▶ [Exercise instructions]
Go through the records line by line from the top and repeat each one exactly, ending with the line that contains "Cross Sections with".

Excerpts from a dataset:
=======
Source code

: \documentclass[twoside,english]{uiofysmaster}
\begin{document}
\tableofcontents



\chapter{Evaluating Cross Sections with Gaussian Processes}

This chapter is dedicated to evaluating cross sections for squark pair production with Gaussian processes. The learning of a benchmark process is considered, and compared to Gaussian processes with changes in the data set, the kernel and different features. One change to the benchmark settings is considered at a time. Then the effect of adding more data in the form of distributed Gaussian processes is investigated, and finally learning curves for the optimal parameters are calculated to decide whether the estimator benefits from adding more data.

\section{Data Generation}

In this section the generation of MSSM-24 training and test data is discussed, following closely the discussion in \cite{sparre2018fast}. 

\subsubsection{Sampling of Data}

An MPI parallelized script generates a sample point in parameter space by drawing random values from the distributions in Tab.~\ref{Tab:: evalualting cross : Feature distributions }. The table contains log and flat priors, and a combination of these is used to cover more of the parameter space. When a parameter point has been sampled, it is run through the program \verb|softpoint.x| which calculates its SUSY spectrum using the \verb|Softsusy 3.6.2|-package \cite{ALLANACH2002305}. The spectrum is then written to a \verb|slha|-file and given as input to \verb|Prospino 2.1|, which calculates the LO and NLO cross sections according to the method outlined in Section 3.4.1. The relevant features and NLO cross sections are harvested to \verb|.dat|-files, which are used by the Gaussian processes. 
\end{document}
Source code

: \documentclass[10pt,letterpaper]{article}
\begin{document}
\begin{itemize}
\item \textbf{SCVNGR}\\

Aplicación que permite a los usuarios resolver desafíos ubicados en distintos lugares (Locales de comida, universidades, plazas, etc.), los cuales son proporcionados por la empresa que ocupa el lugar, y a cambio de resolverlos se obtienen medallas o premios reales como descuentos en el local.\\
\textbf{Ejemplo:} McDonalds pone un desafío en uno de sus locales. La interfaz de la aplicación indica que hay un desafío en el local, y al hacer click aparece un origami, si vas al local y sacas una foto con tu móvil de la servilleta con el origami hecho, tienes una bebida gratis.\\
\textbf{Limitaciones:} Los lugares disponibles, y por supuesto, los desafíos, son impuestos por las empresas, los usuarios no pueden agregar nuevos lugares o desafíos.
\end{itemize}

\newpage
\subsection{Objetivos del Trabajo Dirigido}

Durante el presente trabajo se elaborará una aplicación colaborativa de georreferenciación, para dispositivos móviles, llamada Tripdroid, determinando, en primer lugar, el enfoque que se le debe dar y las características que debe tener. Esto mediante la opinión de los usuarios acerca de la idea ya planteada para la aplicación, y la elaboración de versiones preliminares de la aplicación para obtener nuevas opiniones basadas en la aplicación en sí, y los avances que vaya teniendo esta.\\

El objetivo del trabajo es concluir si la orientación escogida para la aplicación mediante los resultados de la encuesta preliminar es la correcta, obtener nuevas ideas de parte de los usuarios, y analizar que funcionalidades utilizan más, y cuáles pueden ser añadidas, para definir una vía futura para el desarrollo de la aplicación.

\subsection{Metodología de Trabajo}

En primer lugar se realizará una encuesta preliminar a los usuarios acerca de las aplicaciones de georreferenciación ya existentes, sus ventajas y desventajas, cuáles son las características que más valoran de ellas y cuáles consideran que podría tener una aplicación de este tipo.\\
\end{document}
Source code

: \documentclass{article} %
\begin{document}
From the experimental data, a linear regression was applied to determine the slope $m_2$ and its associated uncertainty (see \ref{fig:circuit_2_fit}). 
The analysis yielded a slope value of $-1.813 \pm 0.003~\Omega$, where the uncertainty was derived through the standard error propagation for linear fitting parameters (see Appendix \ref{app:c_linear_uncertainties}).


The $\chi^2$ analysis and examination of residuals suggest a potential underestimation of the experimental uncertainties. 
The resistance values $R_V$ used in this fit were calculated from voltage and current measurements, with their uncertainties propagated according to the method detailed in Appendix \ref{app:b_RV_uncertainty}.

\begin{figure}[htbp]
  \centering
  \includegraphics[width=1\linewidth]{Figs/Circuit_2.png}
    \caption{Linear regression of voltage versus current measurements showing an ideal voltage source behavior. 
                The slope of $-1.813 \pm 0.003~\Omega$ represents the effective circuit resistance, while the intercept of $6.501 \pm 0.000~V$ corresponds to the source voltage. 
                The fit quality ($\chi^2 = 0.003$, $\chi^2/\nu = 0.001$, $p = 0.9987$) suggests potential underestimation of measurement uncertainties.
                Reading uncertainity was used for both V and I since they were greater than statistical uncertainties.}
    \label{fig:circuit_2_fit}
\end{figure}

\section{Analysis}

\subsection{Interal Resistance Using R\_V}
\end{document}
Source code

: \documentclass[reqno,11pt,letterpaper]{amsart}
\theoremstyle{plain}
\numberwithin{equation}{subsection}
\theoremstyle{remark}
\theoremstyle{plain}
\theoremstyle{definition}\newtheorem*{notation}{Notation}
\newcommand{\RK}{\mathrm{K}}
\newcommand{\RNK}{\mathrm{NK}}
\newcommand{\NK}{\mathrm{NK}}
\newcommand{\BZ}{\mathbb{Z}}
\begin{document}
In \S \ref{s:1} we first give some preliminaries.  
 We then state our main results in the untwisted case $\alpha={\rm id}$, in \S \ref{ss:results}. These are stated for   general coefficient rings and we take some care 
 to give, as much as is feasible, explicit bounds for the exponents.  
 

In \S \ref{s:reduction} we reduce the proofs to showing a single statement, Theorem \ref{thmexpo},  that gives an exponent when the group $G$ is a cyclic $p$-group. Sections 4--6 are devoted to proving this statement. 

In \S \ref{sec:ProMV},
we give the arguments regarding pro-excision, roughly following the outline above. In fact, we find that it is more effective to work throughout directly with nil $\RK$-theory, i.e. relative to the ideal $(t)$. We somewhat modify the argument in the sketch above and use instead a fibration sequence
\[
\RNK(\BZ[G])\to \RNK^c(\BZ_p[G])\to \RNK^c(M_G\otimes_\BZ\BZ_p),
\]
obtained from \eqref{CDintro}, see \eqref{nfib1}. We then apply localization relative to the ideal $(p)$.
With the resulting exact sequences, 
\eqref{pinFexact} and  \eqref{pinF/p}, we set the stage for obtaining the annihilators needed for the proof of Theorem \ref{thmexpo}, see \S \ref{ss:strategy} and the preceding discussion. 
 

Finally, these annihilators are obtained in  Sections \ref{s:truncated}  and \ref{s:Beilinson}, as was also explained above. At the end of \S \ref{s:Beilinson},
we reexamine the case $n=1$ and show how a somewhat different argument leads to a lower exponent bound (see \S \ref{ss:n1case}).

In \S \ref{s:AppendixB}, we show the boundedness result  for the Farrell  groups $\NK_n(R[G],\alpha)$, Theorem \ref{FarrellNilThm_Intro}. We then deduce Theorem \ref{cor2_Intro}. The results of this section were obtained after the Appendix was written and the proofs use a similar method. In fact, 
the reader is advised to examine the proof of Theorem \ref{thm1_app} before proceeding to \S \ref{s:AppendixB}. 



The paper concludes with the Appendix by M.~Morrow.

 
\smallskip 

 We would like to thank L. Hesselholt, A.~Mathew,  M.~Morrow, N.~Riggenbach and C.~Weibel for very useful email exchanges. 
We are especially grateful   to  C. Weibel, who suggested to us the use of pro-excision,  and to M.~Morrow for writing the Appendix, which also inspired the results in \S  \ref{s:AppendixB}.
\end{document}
=======
▶ [Result for this task]
Source code

: \documentclass[twoside,english]{uiofysmaster}
\begin{document}
\tableofcontents



\chapter{Evaluating Cross Sections with Gaussian Processes}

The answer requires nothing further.